Nach ihrem Debüt von 2022 folgt nun die Bestätigung mit «Tout de suite». Emma Peters (27) ist eine vielversprechende neue Stimme des Nouvelle Chanson.
Emma Peters
Tout de suite
(Bang 2024)
Irische Songs wie Wolken
Man muss nicht für den irischen Tourismusverband arbeiten, um zu sagen: Folk gehört zur Insel wie die grünen Hügel. Seit dem Revival der späten 1950er hat das Genre dort eine lebendige Szene von Hobbymusikern und eine Reihe spannender Singer Songwriter hervorgebracht.
Zu ihnen gehört auch Conor O’Brien mit seinem Bandprojekt Villagers, der seinen Indie-Folk immer wieder neu aufbricht. Auf dem Album «That Golden Time» legt er seinen brüchigen Gesang über Psychedelia und Chamber Pop, über sanft gezupfte Gitarrenstücke und Klavierballaden mit dramatischen Wendungen.
Man könnte das Album gut mit Kopfhörern auf dem Dubliner Vorortszug hören. Den Blick aufs Meer gerichtet, jeden dieser luftig-melancholischen Songs einer der Wolken über der Irischen See gewidmet.
Album
Villagers
That Golden Time
(Domino 2024)
Beschwingter Andensound
Vor bald 30 Jahren löste Ry Cooders «Buena Vista Social Club» die Salsa-Welle aus. Weit vielfältiger war dann der Sound von Leuten wie La Yegros mit ihrer hippen Andenmusik, in die sich nebst der Cumbia andere Folkloren Süd- und Mittelamerikas mischten.

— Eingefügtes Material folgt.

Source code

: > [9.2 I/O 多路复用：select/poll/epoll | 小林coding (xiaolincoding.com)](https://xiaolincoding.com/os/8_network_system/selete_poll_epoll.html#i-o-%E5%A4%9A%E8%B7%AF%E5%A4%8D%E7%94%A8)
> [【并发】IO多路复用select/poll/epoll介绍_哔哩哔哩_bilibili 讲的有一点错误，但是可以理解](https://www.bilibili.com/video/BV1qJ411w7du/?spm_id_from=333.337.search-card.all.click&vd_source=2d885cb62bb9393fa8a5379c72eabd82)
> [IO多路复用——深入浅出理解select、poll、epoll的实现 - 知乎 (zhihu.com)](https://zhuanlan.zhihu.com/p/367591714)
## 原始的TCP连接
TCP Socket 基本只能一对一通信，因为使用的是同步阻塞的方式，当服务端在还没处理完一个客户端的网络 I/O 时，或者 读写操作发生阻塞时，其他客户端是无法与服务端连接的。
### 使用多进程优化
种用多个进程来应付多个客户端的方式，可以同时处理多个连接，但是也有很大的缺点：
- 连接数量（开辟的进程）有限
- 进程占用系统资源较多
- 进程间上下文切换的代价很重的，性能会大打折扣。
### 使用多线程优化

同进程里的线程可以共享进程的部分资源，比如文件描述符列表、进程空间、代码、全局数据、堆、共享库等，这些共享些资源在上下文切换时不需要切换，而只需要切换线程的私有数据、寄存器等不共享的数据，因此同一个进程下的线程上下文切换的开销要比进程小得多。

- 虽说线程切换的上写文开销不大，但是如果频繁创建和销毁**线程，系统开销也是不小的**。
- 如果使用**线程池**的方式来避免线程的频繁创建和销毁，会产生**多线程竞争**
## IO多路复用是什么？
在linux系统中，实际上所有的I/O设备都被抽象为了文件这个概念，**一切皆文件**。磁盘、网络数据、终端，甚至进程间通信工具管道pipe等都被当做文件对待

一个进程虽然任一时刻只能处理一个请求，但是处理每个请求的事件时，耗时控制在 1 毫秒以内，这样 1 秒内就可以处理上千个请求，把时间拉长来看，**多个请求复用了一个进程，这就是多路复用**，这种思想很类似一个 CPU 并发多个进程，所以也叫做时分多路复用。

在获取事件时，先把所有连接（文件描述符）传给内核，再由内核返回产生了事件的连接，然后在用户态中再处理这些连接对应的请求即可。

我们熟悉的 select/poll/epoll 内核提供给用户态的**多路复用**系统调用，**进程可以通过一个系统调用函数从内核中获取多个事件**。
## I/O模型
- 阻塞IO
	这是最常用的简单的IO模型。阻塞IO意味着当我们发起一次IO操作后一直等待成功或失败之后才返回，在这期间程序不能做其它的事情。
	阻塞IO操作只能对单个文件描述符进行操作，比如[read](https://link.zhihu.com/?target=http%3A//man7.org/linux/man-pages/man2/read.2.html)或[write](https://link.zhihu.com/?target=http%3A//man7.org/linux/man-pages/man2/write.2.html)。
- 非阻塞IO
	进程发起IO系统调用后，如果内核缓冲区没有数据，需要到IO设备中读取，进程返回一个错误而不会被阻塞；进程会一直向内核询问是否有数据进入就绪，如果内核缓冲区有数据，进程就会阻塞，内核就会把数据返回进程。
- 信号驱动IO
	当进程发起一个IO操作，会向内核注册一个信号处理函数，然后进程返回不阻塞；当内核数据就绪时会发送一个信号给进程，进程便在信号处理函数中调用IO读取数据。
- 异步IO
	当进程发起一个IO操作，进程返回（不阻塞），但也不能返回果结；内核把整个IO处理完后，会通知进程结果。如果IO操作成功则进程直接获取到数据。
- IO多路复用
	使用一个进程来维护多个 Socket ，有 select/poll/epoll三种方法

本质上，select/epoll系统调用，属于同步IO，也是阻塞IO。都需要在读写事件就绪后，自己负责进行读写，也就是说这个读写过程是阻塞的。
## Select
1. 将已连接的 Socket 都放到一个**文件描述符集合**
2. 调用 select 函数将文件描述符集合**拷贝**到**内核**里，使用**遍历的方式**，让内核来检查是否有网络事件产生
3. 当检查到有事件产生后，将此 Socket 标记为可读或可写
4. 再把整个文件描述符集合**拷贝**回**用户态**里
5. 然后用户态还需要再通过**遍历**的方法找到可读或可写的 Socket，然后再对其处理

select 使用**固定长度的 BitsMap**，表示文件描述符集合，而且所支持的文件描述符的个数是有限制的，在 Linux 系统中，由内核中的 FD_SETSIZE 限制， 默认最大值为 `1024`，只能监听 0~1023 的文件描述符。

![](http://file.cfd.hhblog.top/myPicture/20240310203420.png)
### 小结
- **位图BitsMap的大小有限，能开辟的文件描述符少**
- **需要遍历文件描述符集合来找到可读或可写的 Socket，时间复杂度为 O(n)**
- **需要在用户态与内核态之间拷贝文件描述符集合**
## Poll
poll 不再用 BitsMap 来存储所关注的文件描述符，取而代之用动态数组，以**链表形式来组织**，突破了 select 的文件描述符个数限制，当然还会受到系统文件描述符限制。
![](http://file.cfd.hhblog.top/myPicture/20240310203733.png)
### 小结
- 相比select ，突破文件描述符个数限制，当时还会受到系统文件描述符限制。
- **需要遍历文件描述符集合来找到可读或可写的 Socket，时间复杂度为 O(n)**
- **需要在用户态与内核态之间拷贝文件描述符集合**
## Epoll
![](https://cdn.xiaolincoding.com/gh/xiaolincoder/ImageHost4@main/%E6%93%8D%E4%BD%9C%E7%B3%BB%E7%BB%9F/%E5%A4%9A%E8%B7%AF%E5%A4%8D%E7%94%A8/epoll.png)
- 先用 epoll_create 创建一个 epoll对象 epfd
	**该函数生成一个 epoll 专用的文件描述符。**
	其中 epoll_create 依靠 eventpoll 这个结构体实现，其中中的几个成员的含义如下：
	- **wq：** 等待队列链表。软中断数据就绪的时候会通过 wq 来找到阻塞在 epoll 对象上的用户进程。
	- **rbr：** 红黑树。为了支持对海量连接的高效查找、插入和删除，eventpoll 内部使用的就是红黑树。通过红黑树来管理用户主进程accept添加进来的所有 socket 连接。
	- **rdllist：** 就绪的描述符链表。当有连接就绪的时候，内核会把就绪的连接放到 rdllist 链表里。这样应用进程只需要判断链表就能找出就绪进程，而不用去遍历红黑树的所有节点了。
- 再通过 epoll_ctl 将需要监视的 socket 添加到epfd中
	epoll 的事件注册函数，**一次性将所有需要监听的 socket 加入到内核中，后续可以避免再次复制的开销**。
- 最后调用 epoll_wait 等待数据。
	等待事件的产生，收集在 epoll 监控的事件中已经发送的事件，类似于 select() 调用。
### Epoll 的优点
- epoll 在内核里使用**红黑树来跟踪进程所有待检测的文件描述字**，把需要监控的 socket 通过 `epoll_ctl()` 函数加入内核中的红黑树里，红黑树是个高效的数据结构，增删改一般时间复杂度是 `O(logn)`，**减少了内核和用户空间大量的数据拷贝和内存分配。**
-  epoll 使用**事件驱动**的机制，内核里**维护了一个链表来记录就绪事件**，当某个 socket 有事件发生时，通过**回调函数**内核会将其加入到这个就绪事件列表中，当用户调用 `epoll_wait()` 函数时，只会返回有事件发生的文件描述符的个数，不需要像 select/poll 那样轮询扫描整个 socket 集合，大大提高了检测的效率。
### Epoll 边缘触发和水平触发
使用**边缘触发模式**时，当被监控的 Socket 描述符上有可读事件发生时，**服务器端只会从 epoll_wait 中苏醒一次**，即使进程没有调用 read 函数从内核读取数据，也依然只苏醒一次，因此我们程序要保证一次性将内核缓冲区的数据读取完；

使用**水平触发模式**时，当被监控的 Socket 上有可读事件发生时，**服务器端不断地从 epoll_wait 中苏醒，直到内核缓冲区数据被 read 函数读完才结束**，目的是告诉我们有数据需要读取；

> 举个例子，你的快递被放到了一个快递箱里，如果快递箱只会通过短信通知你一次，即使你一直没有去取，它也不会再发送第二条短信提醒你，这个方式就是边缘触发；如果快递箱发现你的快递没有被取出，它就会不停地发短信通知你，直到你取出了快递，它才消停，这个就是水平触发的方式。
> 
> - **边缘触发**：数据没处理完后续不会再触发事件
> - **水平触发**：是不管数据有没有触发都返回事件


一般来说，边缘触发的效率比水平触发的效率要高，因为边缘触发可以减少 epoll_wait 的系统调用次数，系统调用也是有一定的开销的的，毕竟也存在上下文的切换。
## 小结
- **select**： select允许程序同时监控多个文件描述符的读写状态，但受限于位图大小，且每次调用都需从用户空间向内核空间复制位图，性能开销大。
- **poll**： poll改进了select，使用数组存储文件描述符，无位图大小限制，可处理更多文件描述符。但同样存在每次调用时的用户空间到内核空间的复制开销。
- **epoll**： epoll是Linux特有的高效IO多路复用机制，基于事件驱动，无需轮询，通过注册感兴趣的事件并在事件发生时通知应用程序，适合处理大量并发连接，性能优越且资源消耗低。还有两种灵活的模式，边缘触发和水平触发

Längst ist die Argentinierin zur Queen of Nu Cumbia geworden. Auf ihrem Album dudeln Andenflöten zu Akkordeons, synkopierte Trommeln zu sirrenden Synthie-Linien.
La Yegros
HAZ
(X-Ray Productions 2024)
In vier äthiopischen Sprachen
Die italo-äthiopische Sängerin Gabriella Ghermandi hat die Musik ihrer ostafrikanischen Vorfahren studiert, die sich im letzten Jahrhundert bis zum Ethiojazz entwickelte. Mit dem musikethnologischen Atse Tewodros Project legt sie das Album «Maqeda» vor, das einen anderen, nicht minder mitreissenden Afrosound offenbart. Ghermandi und Co. singen in den vier äthiopischen Sprachen Amharisch, Gofa, Gamo und Kumana.
Atse Tewodros Project
Maqeda
(Galileo Music 2024)
Mit Pep aus Korea
Wer in die fernöstliche Klangwelt hineinhören will, kann beim K-Pop beginnen. Der Sound südkoreanischer Boy- und Girlgroups beruft sich auf alte Musiktraditionen.
Die zahlreichen Bands und Hits ähneln sich in ihrer artifiziellen Machart, indem digitale Beats mit oft mehrstimmigem und durch Autotune verfremdetem Gesang und Rap überlagert wird. Die Band Ateez zählt seit 2018 zu den Stars und legt nun ihre zehnte EP vor.